**Exercise details:** Only lines containing "label" are wanted from the data below. Copy those lines.

**Data shown:**
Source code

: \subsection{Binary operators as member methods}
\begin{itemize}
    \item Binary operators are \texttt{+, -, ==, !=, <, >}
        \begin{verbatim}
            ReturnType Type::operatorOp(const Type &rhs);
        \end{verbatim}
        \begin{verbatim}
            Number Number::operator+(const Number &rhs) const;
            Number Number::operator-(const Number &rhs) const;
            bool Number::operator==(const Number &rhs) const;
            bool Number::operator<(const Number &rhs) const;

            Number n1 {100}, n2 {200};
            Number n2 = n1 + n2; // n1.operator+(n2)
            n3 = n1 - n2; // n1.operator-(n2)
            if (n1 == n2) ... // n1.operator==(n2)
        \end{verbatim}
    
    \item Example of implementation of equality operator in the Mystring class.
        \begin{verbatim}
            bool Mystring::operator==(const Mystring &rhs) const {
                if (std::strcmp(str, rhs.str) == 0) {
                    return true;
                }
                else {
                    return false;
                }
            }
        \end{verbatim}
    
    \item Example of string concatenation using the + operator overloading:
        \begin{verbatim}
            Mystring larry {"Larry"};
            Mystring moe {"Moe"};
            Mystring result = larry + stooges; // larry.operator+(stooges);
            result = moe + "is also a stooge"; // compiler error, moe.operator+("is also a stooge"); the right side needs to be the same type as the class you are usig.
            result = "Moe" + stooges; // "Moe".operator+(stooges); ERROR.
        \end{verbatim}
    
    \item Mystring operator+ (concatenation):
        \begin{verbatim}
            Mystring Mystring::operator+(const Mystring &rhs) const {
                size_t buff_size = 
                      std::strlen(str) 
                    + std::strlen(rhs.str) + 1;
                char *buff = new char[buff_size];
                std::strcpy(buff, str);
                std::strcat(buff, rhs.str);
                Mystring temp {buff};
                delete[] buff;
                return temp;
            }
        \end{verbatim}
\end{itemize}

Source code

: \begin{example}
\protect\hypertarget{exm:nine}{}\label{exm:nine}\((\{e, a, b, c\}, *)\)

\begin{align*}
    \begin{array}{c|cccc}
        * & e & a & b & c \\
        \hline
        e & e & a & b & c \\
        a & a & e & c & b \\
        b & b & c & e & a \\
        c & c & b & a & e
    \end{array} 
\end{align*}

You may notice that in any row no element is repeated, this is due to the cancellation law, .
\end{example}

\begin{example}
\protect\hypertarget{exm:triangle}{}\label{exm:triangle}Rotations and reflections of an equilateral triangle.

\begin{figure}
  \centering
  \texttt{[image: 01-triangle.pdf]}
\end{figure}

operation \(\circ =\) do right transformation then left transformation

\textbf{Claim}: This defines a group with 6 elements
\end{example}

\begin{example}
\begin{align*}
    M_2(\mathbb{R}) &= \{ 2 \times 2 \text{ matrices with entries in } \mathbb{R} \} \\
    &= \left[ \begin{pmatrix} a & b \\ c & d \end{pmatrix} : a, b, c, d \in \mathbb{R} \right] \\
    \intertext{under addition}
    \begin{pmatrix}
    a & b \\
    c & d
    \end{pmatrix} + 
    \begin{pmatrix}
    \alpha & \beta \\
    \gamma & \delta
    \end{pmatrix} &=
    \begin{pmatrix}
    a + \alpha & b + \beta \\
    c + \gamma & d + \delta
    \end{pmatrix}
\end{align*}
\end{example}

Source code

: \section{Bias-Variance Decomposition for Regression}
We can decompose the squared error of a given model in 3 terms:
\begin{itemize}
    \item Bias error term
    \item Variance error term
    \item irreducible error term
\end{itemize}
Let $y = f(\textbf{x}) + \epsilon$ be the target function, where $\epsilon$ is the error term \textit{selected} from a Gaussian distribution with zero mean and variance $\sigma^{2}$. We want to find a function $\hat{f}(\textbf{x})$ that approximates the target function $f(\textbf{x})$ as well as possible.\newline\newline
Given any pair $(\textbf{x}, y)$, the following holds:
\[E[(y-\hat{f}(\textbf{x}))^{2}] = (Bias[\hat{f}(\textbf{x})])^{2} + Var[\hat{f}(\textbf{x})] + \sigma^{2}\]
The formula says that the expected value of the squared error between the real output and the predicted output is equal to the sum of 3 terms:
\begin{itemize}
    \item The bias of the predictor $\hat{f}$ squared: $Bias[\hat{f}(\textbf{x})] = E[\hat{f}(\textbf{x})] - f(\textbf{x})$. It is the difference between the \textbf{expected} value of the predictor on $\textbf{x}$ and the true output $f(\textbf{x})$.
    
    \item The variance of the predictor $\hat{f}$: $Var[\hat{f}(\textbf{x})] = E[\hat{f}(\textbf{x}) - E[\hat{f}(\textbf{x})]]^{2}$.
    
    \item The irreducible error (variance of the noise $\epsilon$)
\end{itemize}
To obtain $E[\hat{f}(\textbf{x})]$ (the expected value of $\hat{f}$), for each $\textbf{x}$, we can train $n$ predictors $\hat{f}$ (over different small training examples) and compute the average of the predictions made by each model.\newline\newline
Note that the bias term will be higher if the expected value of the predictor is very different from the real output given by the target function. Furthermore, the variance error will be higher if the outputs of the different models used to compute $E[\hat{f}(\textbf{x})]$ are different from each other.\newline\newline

**Solution below:**
\protect\hypertarget{exm:nine}{}\label{exm:nine}\((\{e, a, b, c\}, *)\)
\protect\hypertarget{exm:triangle}{}\label{exm:triangle}Rotations and reflections of an equilateral triangle.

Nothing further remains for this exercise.